This morning, Alva Campbell Jr. was prepared to die. He had received his daily breathing treatments for asthma and emphysema (and possible lung cancer), he had eaten his last meal, witnesses were seated in the viewing area, and he was strapped to a gurney in Ohio’s death chamber.
But he is still alive. For more than two hours, Campbell ― who has been seriously ill for a number of years ― was poked and prodded at by prison officials and medical professionals as they labored to find a suitable vein to inject the lethal drugs into his system. Journalists who were witnesses to the execution said that prison staff first attempted to find a suitable vein in each of of Campbell’s arms, twice, and then tried a vein in his right shin. At one point in the process, Campbell began to cry.
David Stebbins, Campbell’s lawyer, says that Campbell is happy to be alive. Campbell wiped away tears after being informed the execution was being called off, and shook hands with the medical and prison officials who had been attempting to administer the lethal dose of midazolam and hydromorphone.

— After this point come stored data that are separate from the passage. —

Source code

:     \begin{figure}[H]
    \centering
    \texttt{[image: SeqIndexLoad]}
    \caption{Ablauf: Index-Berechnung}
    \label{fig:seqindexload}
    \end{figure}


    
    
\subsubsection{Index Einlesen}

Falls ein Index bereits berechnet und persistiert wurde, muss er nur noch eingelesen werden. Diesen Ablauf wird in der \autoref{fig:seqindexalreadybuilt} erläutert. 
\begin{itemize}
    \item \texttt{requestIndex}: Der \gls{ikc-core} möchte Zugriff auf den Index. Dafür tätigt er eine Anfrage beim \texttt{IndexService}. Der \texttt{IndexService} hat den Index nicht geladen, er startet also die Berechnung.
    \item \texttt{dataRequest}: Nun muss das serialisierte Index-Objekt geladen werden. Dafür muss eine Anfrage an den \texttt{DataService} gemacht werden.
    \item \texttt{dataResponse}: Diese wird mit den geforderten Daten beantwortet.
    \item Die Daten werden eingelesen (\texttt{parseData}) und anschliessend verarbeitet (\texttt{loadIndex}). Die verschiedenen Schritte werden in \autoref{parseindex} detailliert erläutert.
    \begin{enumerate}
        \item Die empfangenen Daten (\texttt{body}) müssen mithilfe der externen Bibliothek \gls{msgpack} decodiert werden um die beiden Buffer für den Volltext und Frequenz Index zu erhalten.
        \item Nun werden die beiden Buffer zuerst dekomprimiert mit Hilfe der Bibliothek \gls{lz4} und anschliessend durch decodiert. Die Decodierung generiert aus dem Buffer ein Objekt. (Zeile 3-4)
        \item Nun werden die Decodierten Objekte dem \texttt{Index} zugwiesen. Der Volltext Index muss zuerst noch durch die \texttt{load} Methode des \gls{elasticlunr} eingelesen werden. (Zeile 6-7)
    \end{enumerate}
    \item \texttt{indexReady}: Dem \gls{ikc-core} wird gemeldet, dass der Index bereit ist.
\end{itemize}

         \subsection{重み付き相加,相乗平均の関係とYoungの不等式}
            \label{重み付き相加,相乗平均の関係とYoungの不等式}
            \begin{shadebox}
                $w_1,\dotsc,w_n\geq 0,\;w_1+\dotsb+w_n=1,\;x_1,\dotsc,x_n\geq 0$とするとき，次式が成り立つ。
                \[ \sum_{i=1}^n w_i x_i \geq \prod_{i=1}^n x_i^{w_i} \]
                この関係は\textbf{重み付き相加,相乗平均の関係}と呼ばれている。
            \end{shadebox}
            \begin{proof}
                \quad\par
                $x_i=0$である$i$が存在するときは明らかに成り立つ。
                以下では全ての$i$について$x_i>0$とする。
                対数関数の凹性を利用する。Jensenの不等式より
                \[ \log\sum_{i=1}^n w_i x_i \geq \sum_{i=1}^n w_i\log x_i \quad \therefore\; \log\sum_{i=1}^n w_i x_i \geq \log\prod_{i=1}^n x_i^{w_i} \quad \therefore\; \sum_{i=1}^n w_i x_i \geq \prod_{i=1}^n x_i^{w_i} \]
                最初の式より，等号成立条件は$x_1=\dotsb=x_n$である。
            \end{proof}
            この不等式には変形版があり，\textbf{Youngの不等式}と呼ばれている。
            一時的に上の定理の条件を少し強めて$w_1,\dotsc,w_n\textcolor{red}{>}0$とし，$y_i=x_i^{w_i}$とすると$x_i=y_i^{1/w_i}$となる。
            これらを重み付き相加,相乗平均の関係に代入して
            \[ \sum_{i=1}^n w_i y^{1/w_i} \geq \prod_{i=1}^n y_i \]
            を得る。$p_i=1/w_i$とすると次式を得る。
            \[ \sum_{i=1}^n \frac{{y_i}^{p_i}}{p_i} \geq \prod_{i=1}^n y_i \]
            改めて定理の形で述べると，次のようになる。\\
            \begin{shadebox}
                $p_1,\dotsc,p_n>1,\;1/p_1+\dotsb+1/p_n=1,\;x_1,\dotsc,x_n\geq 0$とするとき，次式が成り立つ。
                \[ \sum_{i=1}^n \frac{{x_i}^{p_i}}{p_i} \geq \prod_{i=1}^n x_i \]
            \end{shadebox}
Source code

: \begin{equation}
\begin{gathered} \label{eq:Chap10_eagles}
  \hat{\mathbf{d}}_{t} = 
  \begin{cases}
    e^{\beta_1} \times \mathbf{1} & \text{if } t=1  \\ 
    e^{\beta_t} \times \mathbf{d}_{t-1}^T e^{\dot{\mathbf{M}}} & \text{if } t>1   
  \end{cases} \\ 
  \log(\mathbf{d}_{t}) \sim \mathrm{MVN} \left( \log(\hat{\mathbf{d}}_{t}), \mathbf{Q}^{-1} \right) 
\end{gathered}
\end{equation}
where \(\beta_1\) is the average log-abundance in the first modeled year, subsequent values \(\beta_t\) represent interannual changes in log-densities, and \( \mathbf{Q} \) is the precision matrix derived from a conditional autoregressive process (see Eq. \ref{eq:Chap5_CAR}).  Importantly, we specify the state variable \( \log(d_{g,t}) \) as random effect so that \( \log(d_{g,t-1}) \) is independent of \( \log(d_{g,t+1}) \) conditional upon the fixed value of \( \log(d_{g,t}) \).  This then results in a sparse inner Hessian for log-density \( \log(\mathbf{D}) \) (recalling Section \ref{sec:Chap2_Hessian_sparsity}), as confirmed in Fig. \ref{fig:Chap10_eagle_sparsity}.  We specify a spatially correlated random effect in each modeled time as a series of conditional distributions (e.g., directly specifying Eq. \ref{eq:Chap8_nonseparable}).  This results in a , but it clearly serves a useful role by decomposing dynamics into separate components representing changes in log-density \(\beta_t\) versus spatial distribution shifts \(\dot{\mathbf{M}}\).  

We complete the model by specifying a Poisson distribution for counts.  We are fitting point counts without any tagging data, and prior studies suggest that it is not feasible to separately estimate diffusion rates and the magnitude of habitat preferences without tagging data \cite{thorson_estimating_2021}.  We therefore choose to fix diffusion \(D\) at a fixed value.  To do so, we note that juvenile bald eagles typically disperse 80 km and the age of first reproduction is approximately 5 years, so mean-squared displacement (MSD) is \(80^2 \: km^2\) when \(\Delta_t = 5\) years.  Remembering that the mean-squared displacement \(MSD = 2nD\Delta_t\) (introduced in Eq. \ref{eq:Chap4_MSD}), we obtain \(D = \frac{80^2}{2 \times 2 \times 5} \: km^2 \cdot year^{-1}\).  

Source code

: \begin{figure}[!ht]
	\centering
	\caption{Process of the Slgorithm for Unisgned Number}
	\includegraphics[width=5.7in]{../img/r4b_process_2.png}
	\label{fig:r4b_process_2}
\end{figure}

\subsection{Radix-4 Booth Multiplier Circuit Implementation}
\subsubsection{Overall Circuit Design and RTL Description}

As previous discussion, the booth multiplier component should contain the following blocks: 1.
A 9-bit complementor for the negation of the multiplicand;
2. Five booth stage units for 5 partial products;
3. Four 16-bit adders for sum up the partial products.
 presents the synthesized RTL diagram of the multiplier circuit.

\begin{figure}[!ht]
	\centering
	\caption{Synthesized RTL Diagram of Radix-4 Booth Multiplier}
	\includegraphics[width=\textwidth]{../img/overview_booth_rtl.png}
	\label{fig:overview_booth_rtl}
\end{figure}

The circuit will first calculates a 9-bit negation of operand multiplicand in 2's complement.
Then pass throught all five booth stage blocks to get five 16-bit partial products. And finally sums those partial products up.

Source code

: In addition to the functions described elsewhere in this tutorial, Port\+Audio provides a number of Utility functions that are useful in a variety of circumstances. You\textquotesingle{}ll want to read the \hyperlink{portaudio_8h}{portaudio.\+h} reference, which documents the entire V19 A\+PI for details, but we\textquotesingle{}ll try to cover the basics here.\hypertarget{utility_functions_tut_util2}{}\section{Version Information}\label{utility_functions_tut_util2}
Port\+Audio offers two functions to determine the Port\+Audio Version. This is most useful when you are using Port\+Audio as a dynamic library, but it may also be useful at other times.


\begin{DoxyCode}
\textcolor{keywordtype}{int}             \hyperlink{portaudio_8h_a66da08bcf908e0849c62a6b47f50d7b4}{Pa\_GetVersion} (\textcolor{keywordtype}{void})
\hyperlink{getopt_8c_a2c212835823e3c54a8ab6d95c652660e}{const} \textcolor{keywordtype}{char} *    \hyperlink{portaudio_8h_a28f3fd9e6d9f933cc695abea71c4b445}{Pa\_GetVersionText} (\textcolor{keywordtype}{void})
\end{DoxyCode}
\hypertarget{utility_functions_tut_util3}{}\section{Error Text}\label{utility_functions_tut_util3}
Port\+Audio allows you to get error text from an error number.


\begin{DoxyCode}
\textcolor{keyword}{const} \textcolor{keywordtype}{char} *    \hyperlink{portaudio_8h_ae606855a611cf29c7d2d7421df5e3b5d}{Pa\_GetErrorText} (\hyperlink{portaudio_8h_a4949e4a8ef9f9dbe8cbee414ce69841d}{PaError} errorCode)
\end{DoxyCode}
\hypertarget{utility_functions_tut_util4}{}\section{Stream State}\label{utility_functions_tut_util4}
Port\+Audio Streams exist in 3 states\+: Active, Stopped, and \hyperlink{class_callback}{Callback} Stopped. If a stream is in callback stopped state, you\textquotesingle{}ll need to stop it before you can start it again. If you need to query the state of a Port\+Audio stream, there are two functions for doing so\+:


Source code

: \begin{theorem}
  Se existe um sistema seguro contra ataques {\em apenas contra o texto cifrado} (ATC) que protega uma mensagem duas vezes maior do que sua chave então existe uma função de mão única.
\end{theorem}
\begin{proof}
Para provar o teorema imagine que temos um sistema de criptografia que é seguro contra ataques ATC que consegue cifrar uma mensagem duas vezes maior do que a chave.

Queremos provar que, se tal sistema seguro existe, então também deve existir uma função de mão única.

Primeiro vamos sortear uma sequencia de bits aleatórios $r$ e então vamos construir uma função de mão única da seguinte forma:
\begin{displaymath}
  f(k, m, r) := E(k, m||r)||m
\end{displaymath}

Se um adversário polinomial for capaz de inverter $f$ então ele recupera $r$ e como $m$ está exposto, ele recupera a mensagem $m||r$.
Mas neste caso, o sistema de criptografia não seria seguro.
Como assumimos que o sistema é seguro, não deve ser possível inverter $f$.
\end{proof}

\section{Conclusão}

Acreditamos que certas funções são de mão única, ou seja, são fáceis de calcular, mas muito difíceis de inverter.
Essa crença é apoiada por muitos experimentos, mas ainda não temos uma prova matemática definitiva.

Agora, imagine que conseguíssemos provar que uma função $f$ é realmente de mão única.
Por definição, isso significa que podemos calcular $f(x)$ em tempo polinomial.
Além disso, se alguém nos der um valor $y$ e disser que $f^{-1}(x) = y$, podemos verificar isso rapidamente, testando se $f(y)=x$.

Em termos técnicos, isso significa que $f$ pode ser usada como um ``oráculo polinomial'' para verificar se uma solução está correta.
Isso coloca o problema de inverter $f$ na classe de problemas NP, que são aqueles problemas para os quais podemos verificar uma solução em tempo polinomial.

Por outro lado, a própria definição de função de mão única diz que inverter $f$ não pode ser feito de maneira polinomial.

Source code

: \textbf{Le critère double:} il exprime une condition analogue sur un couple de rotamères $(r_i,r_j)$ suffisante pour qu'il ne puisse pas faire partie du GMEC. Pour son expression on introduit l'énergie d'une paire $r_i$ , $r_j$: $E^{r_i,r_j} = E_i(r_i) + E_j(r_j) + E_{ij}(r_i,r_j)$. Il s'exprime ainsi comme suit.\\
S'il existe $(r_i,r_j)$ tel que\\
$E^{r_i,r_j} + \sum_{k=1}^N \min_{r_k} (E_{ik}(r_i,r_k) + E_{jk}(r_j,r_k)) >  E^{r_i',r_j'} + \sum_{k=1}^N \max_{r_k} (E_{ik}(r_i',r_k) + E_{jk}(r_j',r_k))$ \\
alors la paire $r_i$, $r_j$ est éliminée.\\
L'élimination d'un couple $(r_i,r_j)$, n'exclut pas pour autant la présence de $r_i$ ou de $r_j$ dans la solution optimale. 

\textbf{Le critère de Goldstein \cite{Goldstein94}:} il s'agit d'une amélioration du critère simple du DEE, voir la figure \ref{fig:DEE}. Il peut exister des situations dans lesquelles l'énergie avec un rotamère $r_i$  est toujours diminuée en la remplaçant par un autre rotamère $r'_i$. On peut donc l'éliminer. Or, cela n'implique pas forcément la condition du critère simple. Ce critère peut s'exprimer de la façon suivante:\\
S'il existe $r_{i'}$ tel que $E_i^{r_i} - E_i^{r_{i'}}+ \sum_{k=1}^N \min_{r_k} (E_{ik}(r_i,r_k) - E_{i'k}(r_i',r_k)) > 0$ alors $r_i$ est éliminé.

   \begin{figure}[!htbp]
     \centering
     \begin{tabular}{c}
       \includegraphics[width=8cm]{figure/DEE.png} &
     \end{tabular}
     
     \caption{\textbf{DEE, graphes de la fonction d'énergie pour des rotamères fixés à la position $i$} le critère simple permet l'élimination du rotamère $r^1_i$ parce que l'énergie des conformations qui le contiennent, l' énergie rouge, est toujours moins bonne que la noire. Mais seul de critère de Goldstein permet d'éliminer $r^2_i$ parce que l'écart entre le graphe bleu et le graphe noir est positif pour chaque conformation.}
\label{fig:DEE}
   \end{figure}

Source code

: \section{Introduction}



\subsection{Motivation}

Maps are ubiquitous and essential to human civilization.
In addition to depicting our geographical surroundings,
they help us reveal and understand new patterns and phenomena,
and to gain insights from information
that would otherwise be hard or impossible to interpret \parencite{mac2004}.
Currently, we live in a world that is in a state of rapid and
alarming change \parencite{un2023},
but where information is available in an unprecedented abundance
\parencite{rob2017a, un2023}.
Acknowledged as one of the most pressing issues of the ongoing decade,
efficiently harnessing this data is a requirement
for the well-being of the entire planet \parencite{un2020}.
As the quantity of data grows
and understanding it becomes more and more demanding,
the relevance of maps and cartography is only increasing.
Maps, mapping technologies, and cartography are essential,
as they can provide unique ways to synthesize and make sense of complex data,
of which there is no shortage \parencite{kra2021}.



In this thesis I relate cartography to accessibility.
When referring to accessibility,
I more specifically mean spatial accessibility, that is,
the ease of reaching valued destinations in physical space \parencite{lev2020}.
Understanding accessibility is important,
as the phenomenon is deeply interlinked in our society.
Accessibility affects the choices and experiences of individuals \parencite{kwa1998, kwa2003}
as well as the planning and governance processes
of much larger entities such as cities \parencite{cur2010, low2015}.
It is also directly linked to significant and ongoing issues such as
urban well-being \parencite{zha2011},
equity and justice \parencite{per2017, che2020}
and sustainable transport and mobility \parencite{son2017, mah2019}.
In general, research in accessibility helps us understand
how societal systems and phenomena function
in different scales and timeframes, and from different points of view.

The state of Ohio had rejected Campbell’s requests for his execution to be stayed on the grounds of serious illness, but they had agreed to one thing: they would give him a special wedge-shaped pillow that would place him in a semi-recumbent position, so that he would not encounter the breathing issues that plague him in his daily life as he was being executed. Campbell, who moves only with the aid of a walker and carries an external colostomy bag, also suffers from heart problems.
“Attempts by the medical team this morning to gain intravenous access were unsuccessful,” JoEllen Smith, a spokeswoman for the Ohio Department of Corrections, said in a statement. “A new execution date will be set in the formal reprieve documents issued later today.” This is the third time in U.S. history that an execution has been halted after the process began.